バイオガスの普及にはいくつかの課題があります

バイオガスは、ヘドロの堆積した河川などで発生するガスと同じ成分の気体で、有機物を一定温度で酸素のない環境に長時間放置すると、メタン菌の働きによって有機物が分解され、バイオガスが発生します。

現段階では、バイオエタノールやバイオディーゼルのような注目は集めていませんが、バイオ燃料として高いポテンシャルを持っています。環境先進国のドイツなどでは、温室効果ガスを削減するために早くからバイオガスに注目し、バイオガスで走行する路面電車などが導入されています。

ただし、二酸化炭素など不燃性の不純物を含むためカロリーが低く、多くの熱量を得ることができないため、バイオガスを直接使う場合は用途がかなり限定されます。また、ガスの半分近くが二酸化炭素のため、輸送する場合でもカロリー当たりの輸送コストが約2倍になってしまうというデメリットもあります。また、高圧にすると二酸化炭素が液化してしまい、降圧ボンベに充填することができないため、大容積の容器で運ばなければなりません。

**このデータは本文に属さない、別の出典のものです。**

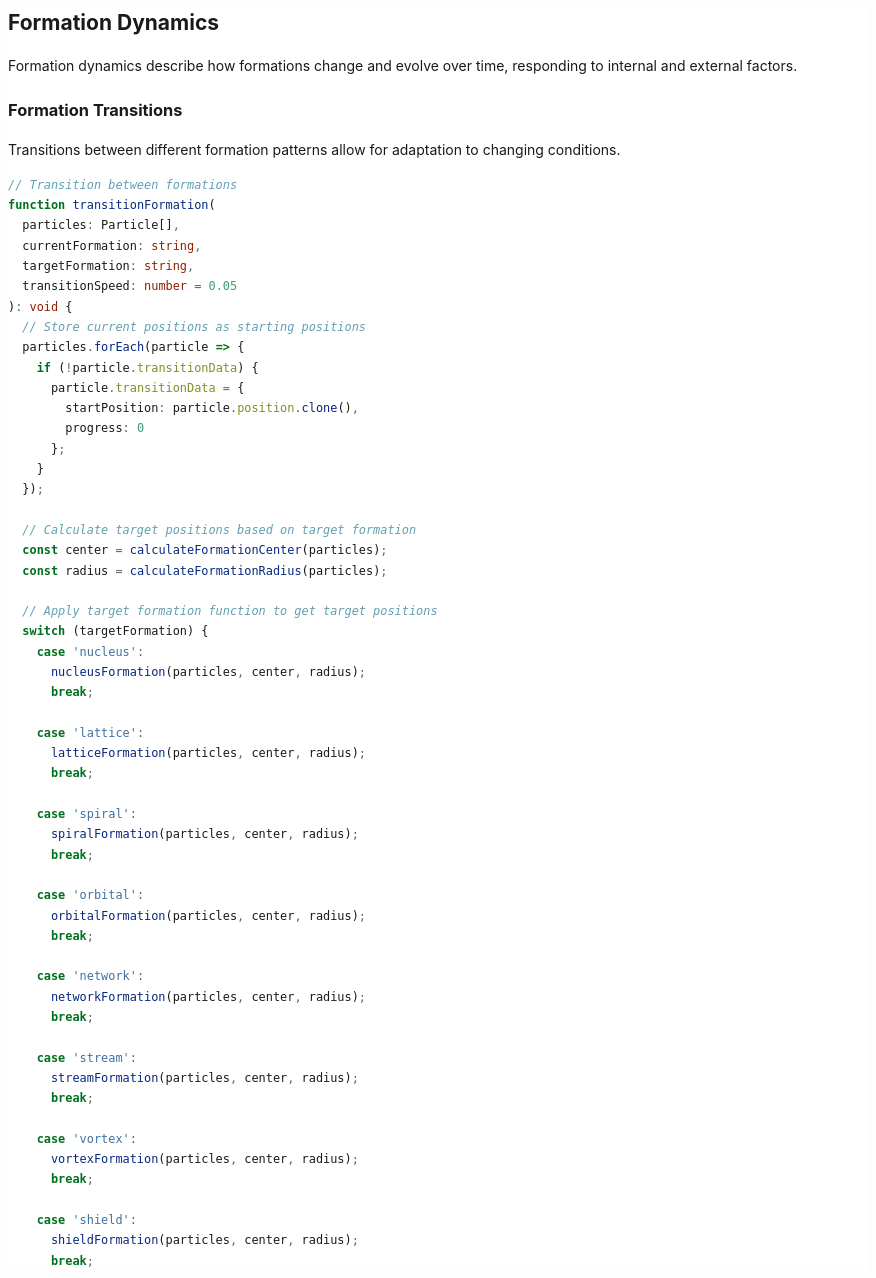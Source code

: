 ## Formation Dynamics

Formation dynamics describe how formations change and evolve over time, responding to internal and external factors.

### Formation Transitions

Transitions between different formation patterns allow for adaptation to changing conditions.

```typescript
// Transition between formations
function transitionFormation(
  particles: Particle[],
  currentFormation: string,
  targetFormation: string,
  transitionSpeed: number = 0.05
): void {
  // Store current positions as starting positions
  particles.forEach(particle => {
    if (!particle.transitionData) {
      particle.transitionData = {
        startPosition: particle.position.clone(),
        progress: 0
      };
    }
  });

  // Calculate target positions based on target formation
  const center = calculateFormationCenter(particles);
  const radius = calculateFormationRadius(particles);

  // Apply target formation function to get target positions
  switch (targetFormation) {
    case 'nucleus':
      nucleusFormation(particles, center, radius);
      break;

    case 'lattice':
      latticeFormation(particles, center, radius);
      break;

    case 'spiral':
      spiralFormation(particles, center, radius);
      break;

    case 'orbital':
      orbitalFormation(particles, center, radius);
      break;

    case 'network':
      networkFormation(particles, center, radius);
      break;

    case 'stream':
      streamFormation(particles, center, radius);
      break;

    case 'vortex':
      vortexFormation(particles, center, radius);
      break;

    case 'shield':
      shieldFormation(particles, center, radius);
      break;
```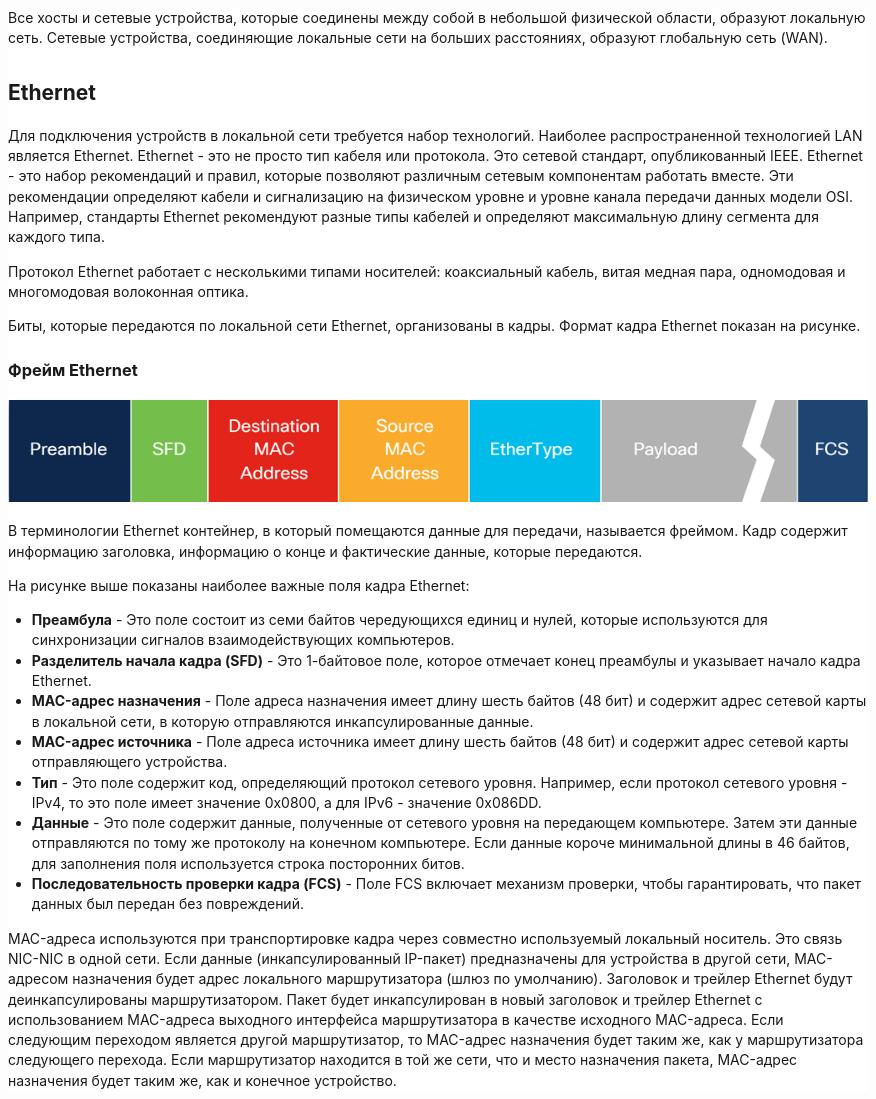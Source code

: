 Все хосты и сетевые устройства, которые соединены между собой в небольшой физической области, образуют локальную сеть. Сетевые устройства, соединяющие локальные сети на больших расстояниях, образуют глобальную сеть (WAN).


## Ethernet

Для подключения устройств в локальной сети требуется набор технологий. Наиболее распространенной технологией LAN является Ethernet. Ethernet - это не просто тип кабеля или протокола. Это сетевой стандарт, опубликованный IEEE. Ethernet - это набор рекомендаций и правил, которые позволяют различным сетевым компонентам работать вместе. Эти рекомендации определяют кабели и сигнализацию на физическом уровне и уровне канала передачи данных модели OSI. Например, стандарты Ethernet рекомендуют разные типы кабелей и определяют максимальную длину сегмента для каждого типа.

Протокол Ethernet работает с несколькими типами носителей: коаксиальный кабель, витая медная пара, одномодовая и многомодовая волоконная оптика.

Биты, которые передаются по локальной сети Ethernet, организованы в кадры. Формат кадра Ethernet показан на рисунке.

### Фрейм Ethernet

![](./assets/5.2.2.png)


В терминологии Ethernet контейнер, в который помещаются данные для передачи, называется фреймом. Кадр содержит информацию заголовка, информацию о конце и фактические данные, которые передаются.

На рисунке выше показаны наиболее важные поля кадра Ethernet:

* **Преамбула** - Это поле состоит из семи байтов чередующихся единиц и нулей, которые используются для синхронизации сигналов взаимодействующих компьютеров.
* **Разделитель начала кадра (SFD)** - Это 1-байтовое поле, которое отмечает конец преамбулы и указывает начало кадра Ethernet.
* **MAC-адрес назначения** - Поле адреса назначения имеет длину шесть байтов (48 бит) и содержит адрес сетевой карты в локальной сети, в которую отправляются инкапсулированные данные.
* **MAC-адрес источника** - Поле адреса источника имеет длину шесть байтов (48 бит) и содержит адрес сетевой карты отправляющего устройства.
* **Тип** - Это поле содержит код, определяющий протокол сетевого уровня. Например, если протокол сетевого уровня - IPv4, то это поле имеет значение 0x0800, а для IPv6 - значение 0x086DD.
* **Данные** - Это поле содержит данные, полученные от сетевого уровня на передающем компьютере. Затем эти данные отправляются по тому же протоколу на конечном компьютере. Если данные короче минимальной длины в 46 байтов, для заполнения поля используется строка посторонних битов.
* **Последовательность проверки кадра (FCS)** - Поле FCS включает механизм проверки, чтобы гарантировать, что пакет данных был передан без повреждений.

MAC-адреса используются при транспортировке кадра через совместно используемый локальный носитель. Это связь NIC-NIC в одной сети. Если данные (инкапсулированный IP-пакет) предназначены для устройства в другой сети, MAC-адресом назначения будет адрес локального маршрутизатора (шлюз по умолчанию). Заголовок и трейлер Ethernet будут деинкапсулированы маршрутизатором. Пакет будет инкапсулирован в новый заголовок и трейлер Ethernet с использованием MAC-адреса выходного интерфейса маршрутизатора в качестве исходного MAC-адреса. Если следующим переходом является другой маршрутизатор, то MAC-адрес назначения будет таким же, как у маршрутизатора следующего перехода. Если маршрутизатор находится в той же сети, что и место назначения пакета, MAC-адрес назначения будет таким же, как и конечное устройство.
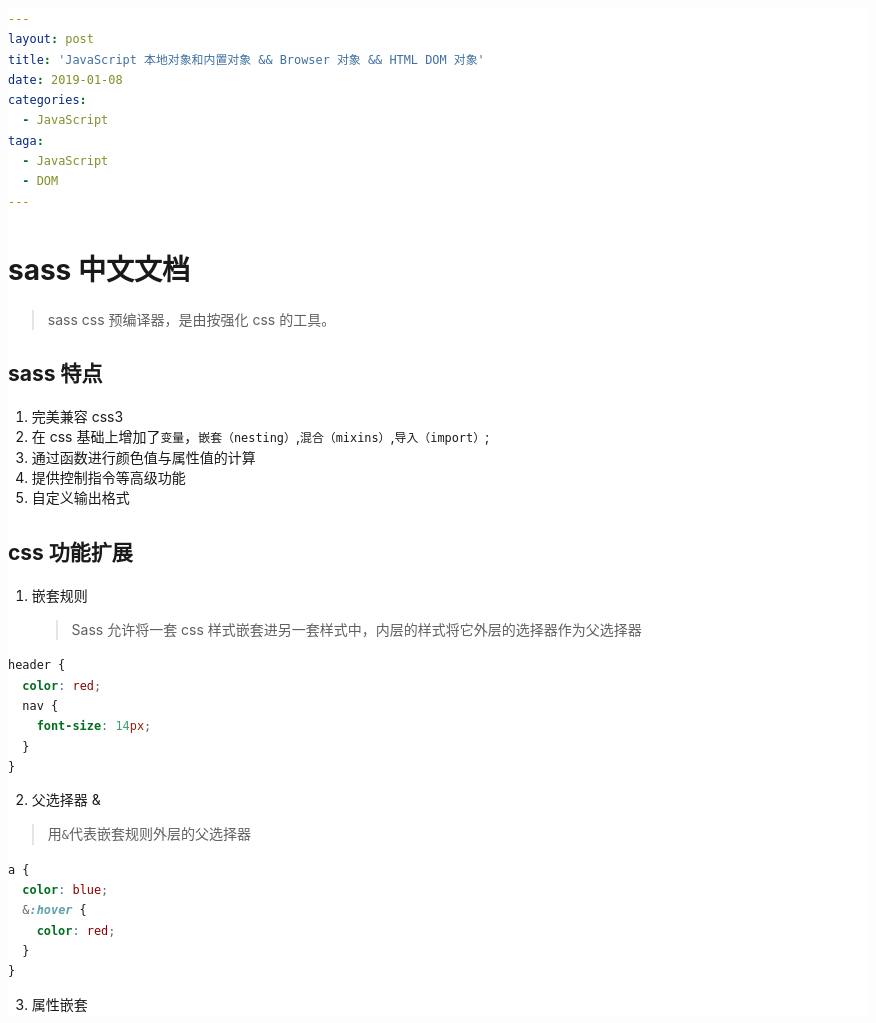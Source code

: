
 ```yaml
---
layout: post
title: 'JavaScript 本地对象和内置对象 && Browser 对象 && HTML DOM 对象'
date: 2019-01-08
categories:
  - JavaScript
taga:
  - JavaScript
  - DOM
---
```


# sass 中文文档

> sass css 预编译器，是由按强化 css 的工具。

## sass 特点

1. 完美兼容 css3
2. 在 css 基础上增加了`变量`，`嵌套（nesting）`,`混合（mixins）`,`导入（import）`;
3. 通过函数进行颜色值与属性值的计算
4. 提供控制指令等高级功能
5. 自定义输出格式

## css 功能扩展

1. 嵌套规则
   > Sass 允许将一套 css 样式嵌套进另一套样式中，内层的样式将它外层的选择器作为父选择器

```css
header {
  color: red;
  nav {
    font-size: 14px;
  }
}
```

2. 父选择器 &

> 用`&`代表嵌套规则外层的父选择器

```css
a {
  color: blue;
  &:hover {
    color: red;
  }
}
```

3. 属性嵌套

温室効果ガス削減効果が期待できるバイオガスですが、燃料として利用するにはこれらの課題があります。これらを解決するために、導入当初からバイオガス専用のインフラを作るのではコスト負担が大きすぎます。普及にあたっては、既に整備されている化石燃料のインフラが利用できるように、バイオガスを精製するなどの工夫が必要となります。